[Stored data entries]
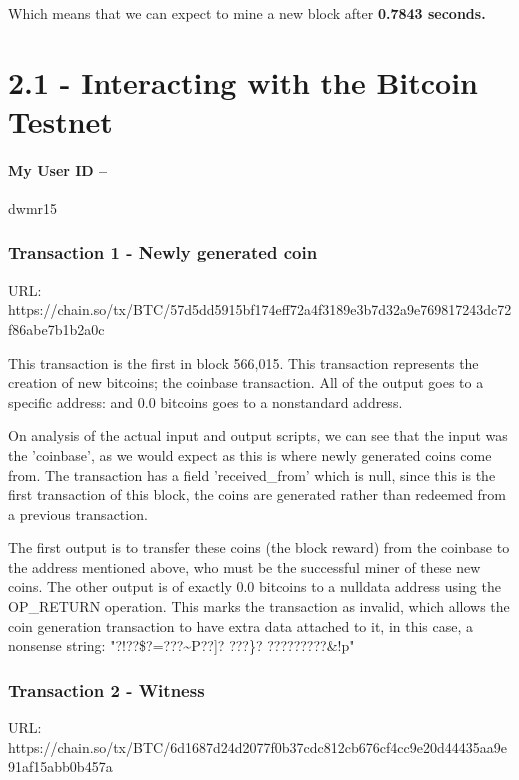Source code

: \documentclass[11pt]{article}
\begin{document}
	Which means that we can expect to mine a new block after \textbf{0.7843 seconds.}
	\newpage
	
	
	\section*{2.1 - Interacting with the Bitcoin Testnet}
	\paragraph{My User ID -- } dwmr15
	
	\subsubsection*{Transaction 1 - Newly generated coin}
	URL: https://chain.so/tx/BTC/57d5dd5915bf174eff72a4f3189e3b7d32a9e769817243dc72f86abe7b1b2a0c \newline
	
	This transaction is the first in block 566,015. This transaction represents the creation of new bitcoins; the coinbase transaction. All of the output goes to a specific address:  and 0.0 bitcoins goes to a nonstandard address.
	
	On analysis of the actual input and output scripts, we can see that the input was the 'coinbase', as we would expect as this is where newly generated coins come from. The transaction has a field 'received\_from' which is null, since this is the first transaction of this block, the coins are generated rather than redeemed from a previous transaction. 
	
	The first output is to transfer these coins (the block reward) from the coinbase to the address mentioned above, who must be the successful miner of these new coins. The other output is of exactly 0.0 bitcoins to a nulldata address using the OP\_RETURN operation. This marks the transaction as invalid, which allows the coin generation transaction to have extra data attached to it, in this case, a nonsense string: "?!??\$?=???\textasciitilde P??]? ???\}? ?????????\&!p"
	
	
	\subsubsection*{Transaction 2 - Witness}
	URL: https://chain.so/tx/BTC/6d1687d24d2077f0b37cdc812cb676cf4cc9e20d44435aa9e91af15abb0b457a \newline
	
\end{document}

:: ASSIGNED TASK ::
Your task is to restate every record word for word. Omit all pictures.

:: WORKED SOLUTION ::
Source code

: \documentclass[11pt]{article}
\begin{document}
	Which means that we can expect to mine a new block after \textbf{0.7843 seconds.}
	\newpage
	
	
	\section*{2.1 - Interacting with the Bitcoin Testnet}
	\paragraph{My User ID -- } dwmr15
	
	\subsubsection*{Transaction 1 - Newly generated coin}
	URL: https://chain.so/tx/BTC/57d5dd5915bf174eff72a4f3189e3b7d32a9e769817243dc72f86abe7b1b2a0c \newline
	
	This transaction is the first in block 566,015. This transaction represents the creation of new bitcoins; the coinbase transaction. All of the output goes to a specific address:  and 0.0 bitcoins goes to a nonstandard address.
	
	On analysis of the actual input and output scripts, we can see that the input was the 'coinbase', as we would expect as this is where newly generated coins come from. The transaction has a field 'received\_from' which is null, since this is the first transaction of this block, the coins are generated rather than redeemed from a previous transaction. 
	
	The first output is to transfer these coins (the block reward) from the coinbase to the address mentioned above, who must be the successful miner of these new coins. The other output is of exactly 0.0 bitcoins to a nulldata address using the OP\_RETURN operation. This marks the transaction as invalid, which allows the coin generation transaction to have extra data attached to it, in this case, a nonsense string: "?!??\$?=???\textasciitilde P??]? ???\}? ?????????\&!p"
	
	
	\subsubsection*{Transaction 2 - Witness}
	URL: https://chain.so/tx/BTC/6d1687d24d2077f0b37cdc812cb676cf4cc9e20d44435aa9e91af15abb0b457a \newline
	
\end{document}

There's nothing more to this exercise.